The prosecution won't rest

The chief counsel in the Clinton impeachment compares the current president to Nixon. Let me count the ways he's wrong.

Published October 4, 2000 8:59AM (EDT)

Do you remember David Schippers? He was on television, the rumpled looking guy with white hair and a beard, who read a long statement to the House Judiciary Committee advising it to impeach President Clinton for 15 felonies. Then, just when it seemed he'd finished, out of nowhere, he started reciting Longfellow: "Sail on, O Ship of State!/Sail on, O Union, strong and great!/Humanity with all its fears,/With all the hopes of future years,/Is hanging breathless on thy fate!"

Well, I must admit that it was at that point that I could barely watch him any longer. But I did listen, as he explained his recitation. "How sublime, poignant and uplifting; yet how profound and sobering are those words at this moment in history. You now are confronted with the monumental responsibility of deciding whether William Jefferson Clinton is fit to remain at the helm of that ship." To be courteous, let's say I found this cornball ending less than poignant, if not inappropriate, given the reason this 68-year-old attorney was testifying.

In fact, I was embarrassed for him and the committee. David Schippers was the House Judiciary Committee's chief investigative counsel, and this was his grand debut. But his report and advice to the committee had been a waste of time, not to mention sophomoric. Aside from the grade school poetry, he had merely summarized and reworked Independent Counsel Kenneth Starr's so-called Referral (aka "The Starr Report") -- with which all concerned were familiar. Starr had listed 11 possible grounds for impeachment, including perjury, witness tampering, obstruction of justice and abuse of power; Schippers upped the ante by stacking on four additional alleged crimes, using the same evidence, but including conspiracy and misprision (failure to report a crime) charges. Stacking is one of the nastier games prosecutors play. Starr had not stacked.

Just when I thought Schippers was finished, he pulled a stunt I'd never witnessed in over three decades of observing events on Capitol Hill. He asked committee chairman Henry Hyde if he could make a personal observation.

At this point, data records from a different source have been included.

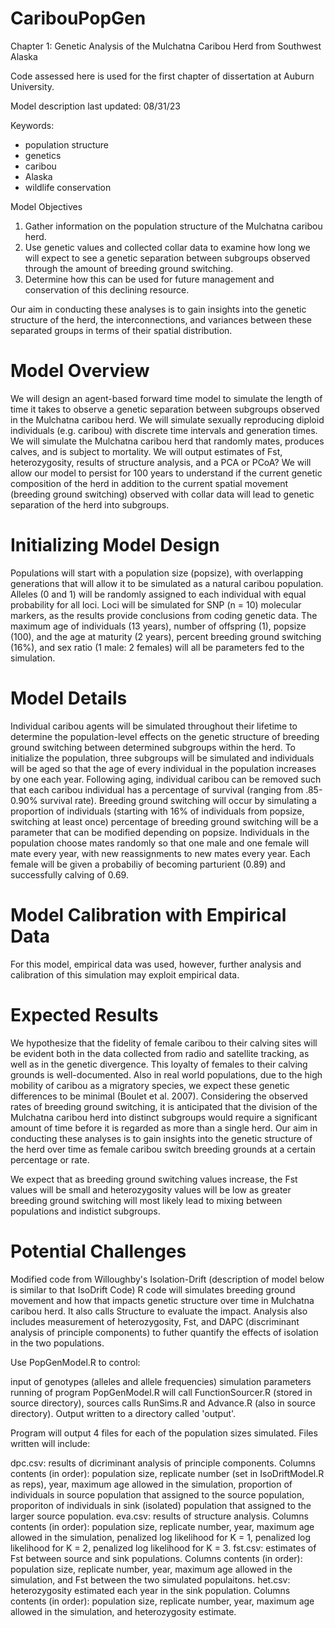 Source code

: # CaribouPopGen


Chapter 1: Genetic Analysis of the Mulchatna Caribou Herd from Southwest Alaska

Code assessed here is used for the first chapter of dissertation at Auburn University.

Model description last updated: 08/31/23

Keywords:
- population structure
- genetics
- caribou
- Alaska
- wildlife conservation

Model Objectives

1. Gather information on the population structure of the Mulchatna caribou herd.
2. Use genetic values and collected collar data to examine how long we will expect to see a genetic separation between subgroups observed through the amount of breeding ground switching.
3. Determine how this can be used for future management and conservation of this declining resource.

Our aim in conducting these analyses is to gain insights into the genetic structure of the herd, the interconnections, and variances between these separated groups in terms of their spatial distribution.

# Model Overview

We will design an agent-based forward time model to simulate the length of time it takes to observe a genetic separation between subgroups observed in the Mulchatna caribou herd. We will simulate sexually reproducing diploid individuals (e.g. caribou) with discrete time intervals and generation times. We will simulate the Mulchatna caribou herd that randomly mates, produces calves, and is subject to mortality. We will output estimates of Fst, heterozygosity, results of structure analysis, and a PCA or PCoA? We will allow our model to persist for 100 years to understand if the current genetic composition of the herd in addition to the current spatial movement (breeding ground switching) observed with collar data will lead to genetic separation of the herd into subgroups. 

# Initializing Model Design

Populations will start with a population size (popsize), with overlapping generations that will allow it to be simulated as a natural caribou population. Alleles (0 and 1) will be randomly assigned to each individual with equal probability for all loci. Loci will be simulated for SNP (n = 10) molecular markers, as the results provide conclusions from coding genetic data. The maximum age of individuals (13 years), number of offspring (1), popsize (100), and the age at maturity (2 years), percent breeding ground switching (16%), and sex ratio (1 male: 2 females) will all be parameters fed to the simulation.

# Model Details

Individual caribou agents will be simulated throughout their lifetime to determine the population-level effects on the genetic structure of breeding ground switching between determined subgroups within the herd. To initialize the population, three subgroups will be simulated and individuals will be aged so that the age of every individual in the population increases by one each year. Following aging, individual caribou can be removed such that each caribou individual has a percentage of survival (ranging from .85-0.90% survival rate). Breeding ground switching will occur by simulating a proportion of individuals (starting with 16% of individuals from popsize, switching at least once) percentage of breeding ground switching will be a parameter that can be modified depending on popsize. Individuals in the population choose mates randomly so that one male and one female will mate every year, with new reassignments to new mates every year. Each female will be given a probabiliy of becoming parturient (0.89) and successfully calving of 0.69. 

# Model Calibration with Empirical Data 

For this model, empirical data was used, however, further analysis and calibration of this simulation may exploit empirical data. 

# Expected Results

We hypothesize that the fidelity of female caribou to their calving sites will be evident both in the data collected from radio and satellite tracking, as well as in the genetic divergence. This loyalty of females to their calving grounds is well-documented. Also in real world populations, due to the high mobility of caribou as a migratory species, we expect these genetic differences to be minimal (Boulet et al. 2007). Considering the observed rates of breeding ground switching, it is anticipated that the division of the Mulchatna caribou herd into distinct subgroups would require a significant amount of time before it is regarded as more than a single herd. Our aim in conducting these analyses is to gain insights into the genetic structure of the herd over time as female caribou switch breeding grounds at a certain percentage or rate.

We expect that as breeding ground switching values increase, the Fst values will be small and heterozygosity values will be low as greater breeding ground switching will most likely lead to mixing between populations and indistict subgroups. 

# Potential Challenges




Modified code from Willoughby's Isolation-Drift (description of model below is similar to that IsoDrift Code)
R code will simulates breeding ground movement and how that impacts genetic structure over time in Mulchatna caribou herd. It also calls Structure to evaluate the impact. Analysis also includes measurement of heterozygosity, Fst, and DAPC (discriminant analysis of principle components) to futher quantify the effects of isolation in the two populations.

Use PopGenModel.R to control:

input of genotypes (alleles and allele frequencies)
simulation parameters
running of program
PopGenModel.R will call FunctionSourcer.R (stored in source directory), sources calls RunSims.R and Advance.R (also in source directory). Output written to a directory called 'output'.

Program will output 4 files for each of the population sizes simulated. Files written will include:

dpc.csv: results of dicriminant analysis of principle components. Columns contents (in order): population size, replicate number (set in IsoDriftModel.R as reps), year, maximum age allowed in the simulation, proportion of individuals in source population that assigned to the source population, proporiton of individuals in sink (isolated) population that assigned to the larger source population.
eva.csv: results of structure analysis. Columns contents (in order): population size, replicate number, year, maximum age allowed in the simulation, penalized log likelihood for K = 1, penalized log likelihood for K = 2, penalized log likelihood for K = 3.
fst.csv: estimates of Fst between source and sink populations. Columns contents (in order): population size, replicate number, year, maximum age allowed in the simulation, and Fst between the two simulated populaitons.
het.csv: heterozygosity estimated each year in the sink population. Columns contents (in order): population size, replicate number, year, maximum age allowed in the simulation, and heterozygosity estimate.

A personal observation! On what basis could he step out of his role as a committee counsel? I was confused. As staff man, his personal observations were out of order, and totally irrelevant. Surely, he knew this. I expected Hyde to politely push the request aside, because if he didn't surely one of the members of the committee would object, but the avuncular chairman quickly responded: "Certainly." At the time, I was unaware of Schippers' special relationship with Hyde.

As I listened in utter amazement, Schippers invoked Sir Thomas More, the English lord chancellor who'd opted for death rather than recognize a fallen-Catholic king, Henry VIII, as the head of the Church of England -- but this "Man for All Seasons" reference had no bearing whatsoever on the Clinton impeachment proceedings. Then Schippers declared that "15 generations of our fellow Americans, many of whom are reposing in military cemeteries throughout the world, are looking down and judge what you do." Before Schippers finished, I was on my feet.

"This is very strange stuff," I said to a friend who was watching the hearings with me. "Sir Thomas More! Fifteen generations of dead Americans! This is actually sad. This man doesn't have a clue about what he's doing," I added, feeling badly for Schippers.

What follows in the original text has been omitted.